[What the task asks]:
Below are the records; collect from them each line containing the string "assets".

[Supplied entries]:
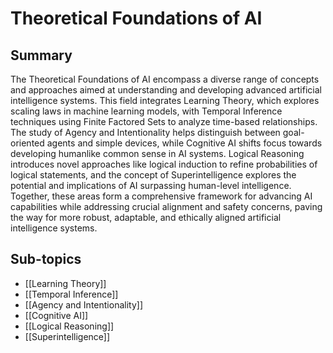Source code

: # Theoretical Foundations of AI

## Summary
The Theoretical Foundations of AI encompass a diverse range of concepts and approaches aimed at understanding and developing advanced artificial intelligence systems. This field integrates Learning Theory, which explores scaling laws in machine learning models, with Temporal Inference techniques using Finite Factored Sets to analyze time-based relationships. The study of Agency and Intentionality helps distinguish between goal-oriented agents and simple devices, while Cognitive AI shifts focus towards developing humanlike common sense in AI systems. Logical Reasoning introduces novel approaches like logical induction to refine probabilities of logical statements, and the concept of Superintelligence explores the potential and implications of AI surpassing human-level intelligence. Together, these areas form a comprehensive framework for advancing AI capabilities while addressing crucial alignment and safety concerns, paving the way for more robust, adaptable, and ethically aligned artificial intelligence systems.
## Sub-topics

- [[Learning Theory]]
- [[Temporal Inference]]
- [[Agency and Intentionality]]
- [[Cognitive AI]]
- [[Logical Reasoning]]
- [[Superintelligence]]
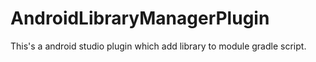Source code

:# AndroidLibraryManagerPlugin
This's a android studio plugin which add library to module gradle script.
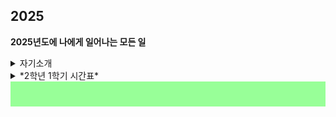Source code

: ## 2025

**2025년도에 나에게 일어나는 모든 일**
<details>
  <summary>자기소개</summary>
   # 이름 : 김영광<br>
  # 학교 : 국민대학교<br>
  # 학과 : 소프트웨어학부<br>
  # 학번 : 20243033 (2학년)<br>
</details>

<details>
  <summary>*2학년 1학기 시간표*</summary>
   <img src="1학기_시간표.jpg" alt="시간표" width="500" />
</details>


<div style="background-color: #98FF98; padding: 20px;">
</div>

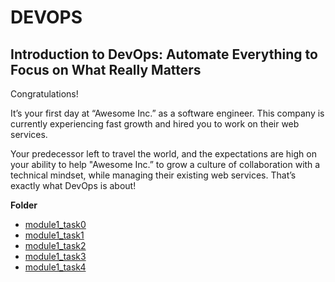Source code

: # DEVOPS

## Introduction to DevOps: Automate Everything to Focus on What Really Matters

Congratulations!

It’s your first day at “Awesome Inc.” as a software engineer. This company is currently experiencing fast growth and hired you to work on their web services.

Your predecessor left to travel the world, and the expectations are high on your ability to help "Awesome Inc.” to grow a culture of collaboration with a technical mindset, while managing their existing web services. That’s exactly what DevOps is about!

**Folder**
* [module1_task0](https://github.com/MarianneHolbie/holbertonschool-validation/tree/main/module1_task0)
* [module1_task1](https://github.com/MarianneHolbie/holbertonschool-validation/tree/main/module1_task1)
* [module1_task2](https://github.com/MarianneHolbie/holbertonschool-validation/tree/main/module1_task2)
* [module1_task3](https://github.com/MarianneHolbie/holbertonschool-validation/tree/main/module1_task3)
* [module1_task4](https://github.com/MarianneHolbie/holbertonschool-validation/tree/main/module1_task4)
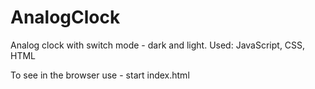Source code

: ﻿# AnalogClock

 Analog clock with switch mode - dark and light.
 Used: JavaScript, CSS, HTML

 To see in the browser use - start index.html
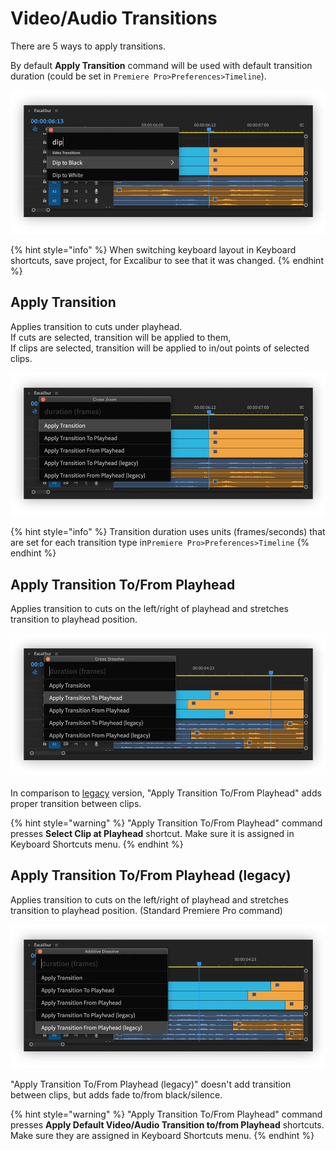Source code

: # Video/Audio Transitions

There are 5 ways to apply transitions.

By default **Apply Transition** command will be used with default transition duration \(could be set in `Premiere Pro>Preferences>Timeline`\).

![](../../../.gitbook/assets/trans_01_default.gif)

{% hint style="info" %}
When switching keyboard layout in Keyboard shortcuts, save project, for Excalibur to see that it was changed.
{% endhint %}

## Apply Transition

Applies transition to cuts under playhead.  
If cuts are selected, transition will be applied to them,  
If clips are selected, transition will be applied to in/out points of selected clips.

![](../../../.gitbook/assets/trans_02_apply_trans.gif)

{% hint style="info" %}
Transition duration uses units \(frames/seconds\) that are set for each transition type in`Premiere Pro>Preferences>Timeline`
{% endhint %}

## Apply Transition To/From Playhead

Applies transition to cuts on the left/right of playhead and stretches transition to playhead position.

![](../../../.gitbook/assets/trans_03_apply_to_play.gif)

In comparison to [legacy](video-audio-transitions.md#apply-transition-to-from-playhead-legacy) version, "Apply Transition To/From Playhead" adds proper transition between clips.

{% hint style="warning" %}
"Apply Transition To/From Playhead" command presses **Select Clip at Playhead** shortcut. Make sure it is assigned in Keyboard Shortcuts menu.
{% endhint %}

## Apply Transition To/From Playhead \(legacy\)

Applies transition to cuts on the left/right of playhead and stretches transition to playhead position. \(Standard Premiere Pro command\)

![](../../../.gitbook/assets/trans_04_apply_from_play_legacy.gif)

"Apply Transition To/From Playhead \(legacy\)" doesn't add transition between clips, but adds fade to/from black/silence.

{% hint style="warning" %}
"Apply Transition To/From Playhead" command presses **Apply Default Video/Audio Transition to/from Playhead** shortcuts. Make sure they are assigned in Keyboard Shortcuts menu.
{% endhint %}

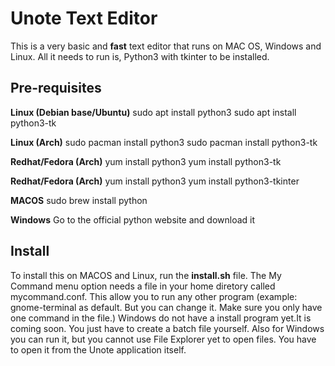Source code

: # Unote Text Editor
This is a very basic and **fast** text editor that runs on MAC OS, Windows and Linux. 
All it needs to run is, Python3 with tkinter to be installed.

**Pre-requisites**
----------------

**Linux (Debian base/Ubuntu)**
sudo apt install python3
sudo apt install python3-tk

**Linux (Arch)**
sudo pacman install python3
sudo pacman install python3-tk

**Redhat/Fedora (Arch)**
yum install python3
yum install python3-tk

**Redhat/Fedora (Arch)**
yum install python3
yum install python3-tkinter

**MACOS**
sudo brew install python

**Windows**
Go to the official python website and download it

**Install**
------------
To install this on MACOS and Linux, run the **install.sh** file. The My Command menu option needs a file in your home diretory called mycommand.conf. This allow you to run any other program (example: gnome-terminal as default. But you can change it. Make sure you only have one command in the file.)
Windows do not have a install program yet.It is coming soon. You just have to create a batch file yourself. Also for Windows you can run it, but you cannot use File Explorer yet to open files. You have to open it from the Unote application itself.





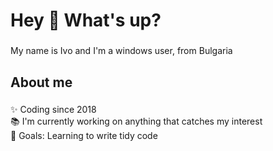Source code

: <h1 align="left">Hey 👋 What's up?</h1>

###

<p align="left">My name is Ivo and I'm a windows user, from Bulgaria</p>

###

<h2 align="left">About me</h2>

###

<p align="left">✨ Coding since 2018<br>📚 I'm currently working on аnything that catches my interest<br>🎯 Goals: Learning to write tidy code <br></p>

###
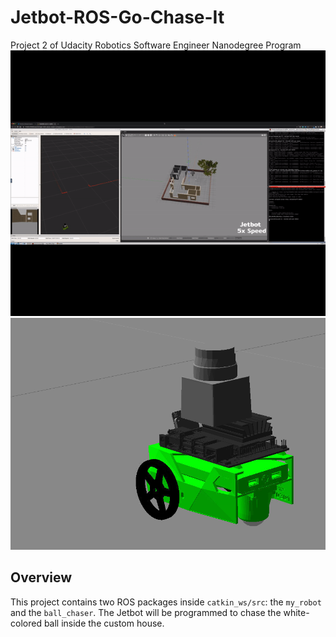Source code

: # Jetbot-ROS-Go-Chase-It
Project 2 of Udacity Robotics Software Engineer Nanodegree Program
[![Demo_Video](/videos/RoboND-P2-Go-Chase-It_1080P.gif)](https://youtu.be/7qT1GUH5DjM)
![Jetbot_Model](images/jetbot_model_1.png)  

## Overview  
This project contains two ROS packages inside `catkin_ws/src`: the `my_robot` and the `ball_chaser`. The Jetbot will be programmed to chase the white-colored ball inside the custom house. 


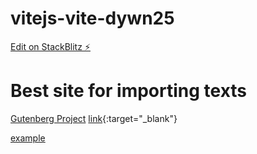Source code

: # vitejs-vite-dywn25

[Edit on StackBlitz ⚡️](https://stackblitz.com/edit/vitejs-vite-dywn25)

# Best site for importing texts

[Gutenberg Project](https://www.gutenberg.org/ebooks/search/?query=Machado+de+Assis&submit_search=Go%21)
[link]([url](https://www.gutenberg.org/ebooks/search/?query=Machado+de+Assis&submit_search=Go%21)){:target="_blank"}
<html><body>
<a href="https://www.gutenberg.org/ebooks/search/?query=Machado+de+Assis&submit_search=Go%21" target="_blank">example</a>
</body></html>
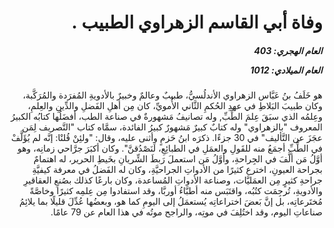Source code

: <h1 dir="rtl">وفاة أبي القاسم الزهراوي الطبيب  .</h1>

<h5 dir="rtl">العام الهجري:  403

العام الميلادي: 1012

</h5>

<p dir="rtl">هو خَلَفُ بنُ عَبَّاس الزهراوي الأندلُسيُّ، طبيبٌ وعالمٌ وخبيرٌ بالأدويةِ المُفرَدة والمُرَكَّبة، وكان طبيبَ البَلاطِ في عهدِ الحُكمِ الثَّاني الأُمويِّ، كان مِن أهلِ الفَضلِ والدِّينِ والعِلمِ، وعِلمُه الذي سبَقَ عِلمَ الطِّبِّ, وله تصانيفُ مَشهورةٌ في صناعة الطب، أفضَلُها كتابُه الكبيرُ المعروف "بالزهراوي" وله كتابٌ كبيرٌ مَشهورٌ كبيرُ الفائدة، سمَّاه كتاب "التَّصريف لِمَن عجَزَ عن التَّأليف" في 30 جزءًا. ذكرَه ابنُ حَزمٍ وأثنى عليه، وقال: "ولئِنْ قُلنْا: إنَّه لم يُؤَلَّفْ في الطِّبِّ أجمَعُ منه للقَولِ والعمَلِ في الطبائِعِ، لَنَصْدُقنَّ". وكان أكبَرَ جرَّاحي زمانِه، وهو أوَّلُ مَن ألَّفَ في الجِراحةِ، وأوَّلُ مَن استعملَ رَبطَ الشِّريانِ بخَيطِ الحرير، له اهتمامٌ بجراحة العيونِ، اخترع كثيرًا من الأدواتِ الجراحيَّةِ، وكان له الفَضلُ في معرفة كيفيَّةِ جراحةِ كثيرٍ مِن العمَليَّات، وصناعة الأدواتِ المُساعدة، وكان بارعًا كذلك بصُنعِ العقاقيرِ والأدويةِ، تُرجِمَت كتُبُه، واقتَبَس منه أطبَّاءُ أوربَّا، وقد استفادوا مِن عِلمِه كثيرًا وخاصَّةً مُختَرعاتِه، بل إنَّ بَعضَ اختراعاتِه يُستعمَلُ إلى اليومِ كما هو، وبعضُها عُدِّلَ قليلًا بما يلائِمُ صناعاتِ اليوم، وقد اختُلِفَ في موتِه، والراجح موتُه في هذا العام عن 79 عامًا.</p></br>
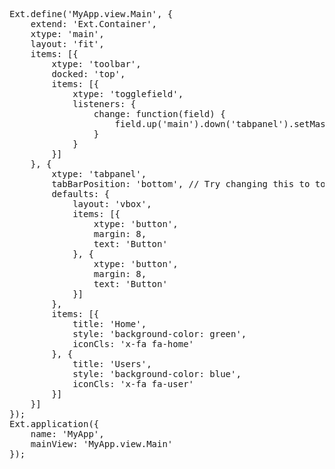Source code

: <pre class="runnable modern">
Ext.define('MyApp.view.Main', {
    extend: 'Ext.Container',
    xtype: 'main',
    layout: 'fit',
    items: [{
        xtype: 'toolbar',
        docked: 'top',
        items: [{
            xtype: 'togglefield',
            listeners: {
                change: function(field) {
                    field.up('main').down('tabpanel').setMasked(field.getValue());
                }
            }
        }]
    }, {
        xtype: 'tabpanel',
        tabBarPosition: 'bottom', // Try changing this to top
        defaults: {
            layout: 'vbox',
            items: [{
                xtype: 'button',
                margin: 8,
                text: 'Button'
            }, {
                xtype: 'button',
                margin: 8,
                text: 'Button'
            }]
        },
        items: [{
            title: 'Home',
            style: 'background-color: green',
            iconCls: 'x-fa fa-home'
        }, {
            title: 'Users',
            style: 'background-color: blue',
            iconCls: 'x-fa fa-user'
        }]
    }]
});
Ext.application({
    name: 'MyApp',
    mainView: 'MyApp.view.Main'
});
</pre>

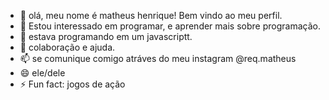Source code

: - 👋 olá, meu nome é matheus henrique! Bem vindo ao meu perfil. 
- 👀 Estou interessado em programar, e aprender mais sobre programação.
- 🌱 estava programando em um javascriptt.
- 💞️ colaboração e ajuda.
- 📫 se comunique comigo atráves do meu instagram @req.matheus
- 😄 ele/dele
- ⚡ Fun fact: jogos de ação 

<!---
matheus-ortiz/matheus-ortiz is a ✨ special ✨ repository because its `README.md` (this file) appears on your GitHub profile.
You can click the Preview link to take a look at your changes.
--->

[Result of the task]:
![](../../../.gitbook/assets/trans_01_default.gif)
![](../../../.gitbook/assets/trans_02_apply_trans.gif)
![](../../../.gitbook/assets/trans_03_apply_to_play.gif)
![](../../../.gitbook/assets/trans_04_apply_from_play_legacy.gif)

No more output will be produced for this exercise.